• _PROMPT_:
Would you please give all the lines below again, exactly as they stand?

------

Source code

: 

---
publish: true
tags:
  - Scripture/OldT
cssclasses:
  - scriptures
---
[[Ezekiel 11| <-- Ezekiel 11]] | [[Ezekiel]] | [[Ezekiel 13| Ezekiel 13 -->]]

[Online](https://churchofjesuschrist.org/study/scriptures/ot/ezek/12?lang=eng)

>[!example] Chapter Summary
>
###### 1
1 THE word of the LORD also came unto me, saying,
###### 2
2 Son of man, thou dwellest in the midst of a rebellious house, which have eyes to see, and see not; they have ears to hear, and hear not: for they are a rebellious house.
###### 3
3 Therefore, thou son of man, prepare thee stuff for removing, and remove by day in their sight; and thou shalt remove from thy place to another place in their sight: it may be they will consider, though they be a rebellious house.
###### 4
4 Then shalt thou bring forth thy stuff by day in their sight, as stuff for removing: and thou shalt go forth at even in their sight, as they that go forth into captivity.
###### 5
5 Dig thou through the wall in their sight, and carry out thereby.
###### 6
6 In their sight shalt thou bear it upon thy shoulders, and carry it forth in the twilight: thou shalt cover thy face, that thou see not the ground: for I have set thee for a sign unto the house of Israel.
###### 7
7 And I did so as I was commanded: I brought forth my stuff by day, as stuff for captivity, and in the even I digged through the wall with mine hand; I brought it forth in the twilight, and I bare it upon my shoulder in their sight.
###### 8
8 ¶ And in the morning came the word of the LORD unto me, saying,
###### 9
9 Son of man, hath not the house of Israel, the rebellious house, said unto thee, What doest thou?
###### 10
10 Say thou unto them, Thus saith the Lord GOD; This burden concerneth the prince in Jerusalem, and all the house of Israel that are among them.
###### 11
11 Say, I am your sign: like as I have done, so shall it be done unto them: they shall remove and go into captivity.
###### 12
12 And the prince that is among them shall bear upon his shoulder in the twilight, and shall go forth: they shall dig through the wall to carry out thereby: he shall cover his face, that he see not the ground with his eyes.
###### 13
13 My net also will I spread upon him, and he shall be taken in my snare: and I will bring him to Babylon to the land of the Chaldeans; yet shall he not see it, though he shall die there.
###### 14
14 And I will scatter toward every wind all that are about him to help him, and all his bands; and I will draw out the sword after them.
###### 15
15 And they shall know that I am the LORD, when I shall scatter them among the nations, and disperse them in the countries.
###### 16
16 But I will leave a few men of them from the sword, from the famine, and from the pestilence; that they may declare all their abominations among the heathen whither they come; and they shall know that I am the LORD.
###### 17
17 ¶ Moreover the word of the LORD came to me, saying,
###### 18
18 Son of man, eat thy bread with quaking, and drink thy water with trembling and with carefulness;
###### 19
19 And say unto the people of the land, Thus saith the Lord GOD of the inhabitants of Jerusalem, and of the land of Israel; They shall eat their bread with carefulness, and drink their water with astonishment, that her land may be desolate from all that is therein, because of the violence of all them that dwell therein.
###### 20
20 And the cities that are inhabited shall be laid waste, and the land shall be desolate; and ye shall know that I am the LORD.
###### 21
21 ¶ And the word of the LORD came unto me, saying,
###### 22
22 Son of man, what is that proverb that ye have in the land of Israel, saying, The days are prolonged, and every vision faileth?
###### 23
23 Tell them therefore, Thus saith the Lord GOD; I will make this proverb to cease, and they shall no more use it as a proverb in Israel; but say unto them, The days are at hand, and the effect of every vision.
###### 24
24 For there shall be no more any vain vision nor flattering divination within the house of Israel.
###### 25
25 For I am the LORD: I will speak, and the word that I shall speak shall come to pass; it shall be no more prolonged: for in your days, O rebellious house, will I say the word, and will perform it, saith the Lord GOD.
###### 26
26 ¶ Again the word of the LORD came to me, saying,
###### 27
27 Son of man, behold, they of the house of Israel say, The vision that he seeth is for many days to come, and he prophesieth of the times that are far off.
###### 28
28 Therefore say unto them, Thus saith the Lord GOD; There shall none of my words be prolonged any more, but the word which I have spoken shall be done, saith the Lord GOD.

------

• _SOLUTION_:
Source code

: 

---
publish: true
tags:
  - Scripture/OldT
cssclasses:
  - scriptures
---
[[Ezekiel 11| <-- Ezekiel 11]] | [[Ezekiel]] | [[Ezekiel 13| Ezekiel 13 -->]]

[Online](https://churchofjesuschrist.org/study/scriptures/ot/ezek/12?lang=eng)

>[!example] Chapter Summary
>
###### 1
1 THE word of the LORD also came unto me, saying,
###### 2
2 Son of man, thou dwellest in the midst of a rebellious house, which have eyes to see, and see not; they have ears to hear, and hear not: for they are a rebellious house.
###### 3
3 Therefore, thou son of man, prepare thee stuff for removing, and remove by day in their sight; and thou shalt remove from thy place to another place in their sight: it may be they will consider, though they be a rebellious house.
###### 4
4 Then shalt thou bring forth thy stuff by day in their sight, as stuff for removing: and thou shalt go forth at even in their sight, as they that go forth into captivity.
###### 5
5 Dig thou through the wall in their sight, and carry out thereby.
###### 6
6 In their sight shalt thou bear it upon thy shoulders, and carry it forth in the twilight: thou shalt cover thy face, that thou see not the ground: for I have set thee for a sign unto the house of Israel.
###### 7
7 And I did so as I was commanded: I brought forth my stuff by day, as stuff for captivity, and in the even I digged through the wall with mine hand; I brought it forth in the twilight, and I bare it upon my shoulder in their sight.
###### 8
8 ¶ And in the morning came the word of the LORD unto me, saying,
###### 9
9 Son of man, hath not the house of Israel, the rebellious house, said unto thee, What doest thou?
###### 10
10 Say thou unto them, Thus saith the Lord GOD; This burden concerneth the prince in Jerusalem, and all the house of Israel that are among them.
###### 11
11 Say, I am your sign: like as I have done, so shall it be done unto them: they shall remove and go into captivity.
###### 12
12 And the prince that is among them shall bear upon his shoulder in the twilight, and shall go forth: they shall dig through the wall to carry out thereby: he shall cover his face, that he see not the ground with his eyes.
###### 13
13 My net also will I spread upon him, and he shall be taken in my snare: and I will bring him to Babylon to the land of the Chaldeans; yet shall he not see it, though he shall die there.
###### 14
14 And I will scatter toward every wind all that are about him to help him, and all his bands; and I will draw out the sword after them.
###### 15
15 And they shall know that I am the LORD, when I shall scatter them among the nations, and disperse them in the countries.
###### 16
16 But I will leave a few men of them from the sword, from the famine, and from the pestilence; that they may declare all their abominations among the heathen whither they come; and they shall know that I am the LORD.
###### 17
17 ¶ Moreover the word of the LORD came to me, saying,
###### 18
18 Son of man, eat thy bread with quaking, and drink thy water with trembling and with carefulness;
###### 19
19 And say unto the people of the land, Thus saith the Lord GOD of the inhabitants of Jerusalem, and of the land of Israel; They shall eat their bread with carefulness, and drink their water with astonishment, that her land may be desolate from all that is therein, because of the violence of all them that dwell therein.
###### 20
20 And the cities that are inhabited shall be laid waste, and the land shall be desolate; and ye shall know that I am the LORD.
###### 21
21 ¶ And the word of the LORD came unto me, saying,
###### 22
22 Son of man, what is that proverb that ye have in the land of Israel, saying, The days are prolonged, and every vision faileth?
###### 23
23 Tell them therefore, Thus saith the Lord GOD; I will make this proverb to cease, and they shall no more use it as a proverb in Israel; but say unto them, The days are at hand, and the effect of every vision.
###### 24
24 For there shall be no more any vain vision nor flattering divination within the house of Israel.
###### 25
25 For I am the LORD: I will speak, and the word that I shall speak shall come to pass; it shall be no more prolonged: for in your days, O rebellious house, will I say the word, and will perform it, saith the Lord GOD.
###### 26
26 ¶ Again the word of the LORD came to me, saying,
###### 27
27 Son of man, behold, they of the house of Israel say, The vision that he seeth is for many days to come, and he prophesieth of the times that are far off.
###### 28
28 Therefore say unto them, Thus saith the Lord GOD; There shall none of my words be prolonged any more, but the word which I have spoken shall be done, saith the Lord GOD.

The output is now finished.